One of my favorite parts of any Dynamo Girl class is the way we bring the group together — with a full-throated cheer where the girls shout, stomp and jump: “Clap it out, Dynamos. Stomp it out, Dynamos. Jump it out, Dynamos.” Some days the girls shout the cheer at the top of their lungs, other days their stomps shake the gym floor and sometimes the jumping gets them most fired up. The thrill of cheering together as a team empowers the girls to use their fullest voices and feel a part of something greater than themselves.
Yet, last week during class as we did the cheer, it was oddly muted for this boisterous group of girls. The girls’ stomps were fainter and their jumps barely left the floor. I looked around the circle to find out what was going on and one forthright girl pointed to the group of boys who had arrived to use the other half of the gym. “It feels weird to sing our cheer with the boys listening,” she explained. And then, as if on cue, the boys starting mimicking the Dynamo Girl Cheer followed by “Boos” and laughter. My girls shrunk, lowered their heads and looked as if they wanted to be anywhere but in the gym at that moment. I waited to see what would happen next. In the past we had a gym all to ourselves, and my girls could cheer their hearts out. This week, we were facing a new challenge, and as the boys continued mocking and booing the Dynamo Girl Cheer their young, male coach, was glued to his phone and failed to say anything.
I looked at the girls and they looked at me and I thought to myself, “What am I waiting for?” I couldn’t have been handed a better opportunity to teach our Dynamos what it means to stand up for yourself. I walked to the other side of the gym and stood in front of the boys with my legs strong and my shoulders back (as I’ve taught my Dynamo Girls to do) and said: “It is unacceptable for you to make fun of our cheer or boo what we are doing. That cheer is important to us and it is extremely disrespectful to mock it. I don’t ever want to hear you do it again.” The boys stared at me in silence with their mouths hanging open.

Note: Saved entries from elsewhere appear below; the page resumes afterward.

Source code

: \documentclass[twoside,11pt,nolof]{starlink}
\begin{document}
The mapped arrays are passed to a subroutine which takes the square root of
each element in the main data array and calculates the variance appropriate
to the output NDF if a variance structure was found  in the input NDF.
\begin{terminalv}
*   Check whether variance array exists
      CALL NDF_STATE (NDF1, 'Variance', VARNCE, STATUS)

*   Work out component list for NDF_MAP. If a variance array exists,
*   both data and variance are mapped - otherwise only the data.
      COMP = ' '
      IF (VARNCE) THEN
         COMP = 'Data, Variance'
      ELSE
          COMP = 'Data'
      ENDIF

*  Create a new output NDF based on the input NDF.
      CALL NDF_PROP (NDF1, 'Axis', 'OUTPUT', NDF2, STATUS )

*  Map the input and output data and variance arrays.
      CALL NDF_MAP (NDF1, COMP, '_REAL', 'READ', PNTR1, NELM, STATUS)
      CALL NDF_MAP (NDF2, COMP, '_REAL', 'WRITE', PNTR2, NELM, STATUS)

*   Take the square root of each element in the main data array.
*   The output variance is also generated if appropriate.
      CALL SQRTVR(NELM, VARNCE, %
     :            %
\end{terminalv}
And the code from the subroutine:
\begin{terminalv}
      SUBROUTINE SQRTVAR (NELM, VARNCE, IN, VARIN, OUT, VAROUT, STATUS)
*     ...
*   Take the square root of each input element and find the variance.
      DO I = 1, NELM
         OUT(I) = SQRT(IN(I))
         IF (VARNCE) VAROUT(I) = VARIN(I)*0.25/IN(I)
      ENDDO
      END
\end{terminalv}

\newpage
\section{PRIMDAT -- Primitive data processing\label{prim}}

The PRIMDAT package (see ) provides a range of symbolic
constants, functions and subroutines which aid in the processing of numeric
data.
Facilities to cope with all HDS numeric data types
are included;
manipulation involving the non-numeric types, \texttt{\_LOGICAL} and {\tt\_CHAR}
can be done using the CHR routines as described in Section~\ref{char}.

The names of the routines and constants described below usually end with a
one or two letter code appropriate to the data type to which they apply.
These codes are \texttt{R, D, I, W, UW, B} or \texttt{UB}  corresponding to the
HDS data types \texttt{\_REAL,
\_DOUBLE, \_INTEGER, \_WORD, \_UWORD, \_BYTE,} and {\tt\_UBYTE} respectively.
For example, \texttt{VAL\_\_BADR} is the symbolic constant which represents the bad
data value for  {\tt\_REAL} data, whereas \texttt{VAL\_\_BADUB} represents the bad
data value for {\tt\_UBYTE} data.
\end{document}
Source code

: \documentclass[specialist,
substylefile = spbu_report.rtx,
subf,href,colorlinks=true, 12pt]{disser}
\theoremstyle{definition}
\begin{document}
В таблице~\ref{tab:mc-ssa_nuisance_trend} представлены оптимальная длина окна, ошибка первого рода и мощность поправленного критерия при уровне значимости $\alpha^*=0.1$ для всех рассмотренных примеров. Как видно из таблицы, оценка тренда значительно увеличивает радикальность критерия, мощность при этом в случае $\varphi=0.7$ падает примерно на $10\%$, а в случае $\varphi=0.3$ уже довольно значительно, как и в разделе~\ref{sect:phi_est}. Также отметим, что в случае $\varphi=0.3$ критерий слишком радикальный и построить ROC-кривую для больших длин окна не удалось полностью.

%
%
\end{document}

I returned to my circle of Dynamo Girls and I asked them the same question I’d asked minutes earlier: What are the rules that make our Dynamo Girl community work? With passion and energy they all began to answer at once: “If someone makes fun of you, you need to stand up for yourself;” “It is not OK for boys to make fun of Dynamo Girl;” “If something bothers you, you have the right to speak up.” Their fervor for standing up for themselves was reinforced when the boys were told by the program supervisor that they would lose access to the gym if their disrespectful behavior happened again.
In an era when girls see men behaving in disrespectful and violating ways and getting away with it, it is our responsibility to model for them that speaking up, speaking out and standing firm has power. It is women’s enduring right to ensure our own physical and emotional safety. This past week our Dynamo girls saw us exercise that right in their school gym. We did not shrug it off or excuse it. If girls don’t see us stand up for ourselves, if they don’t practice it themselves, they will not know how to do it when the time comes. The time has come.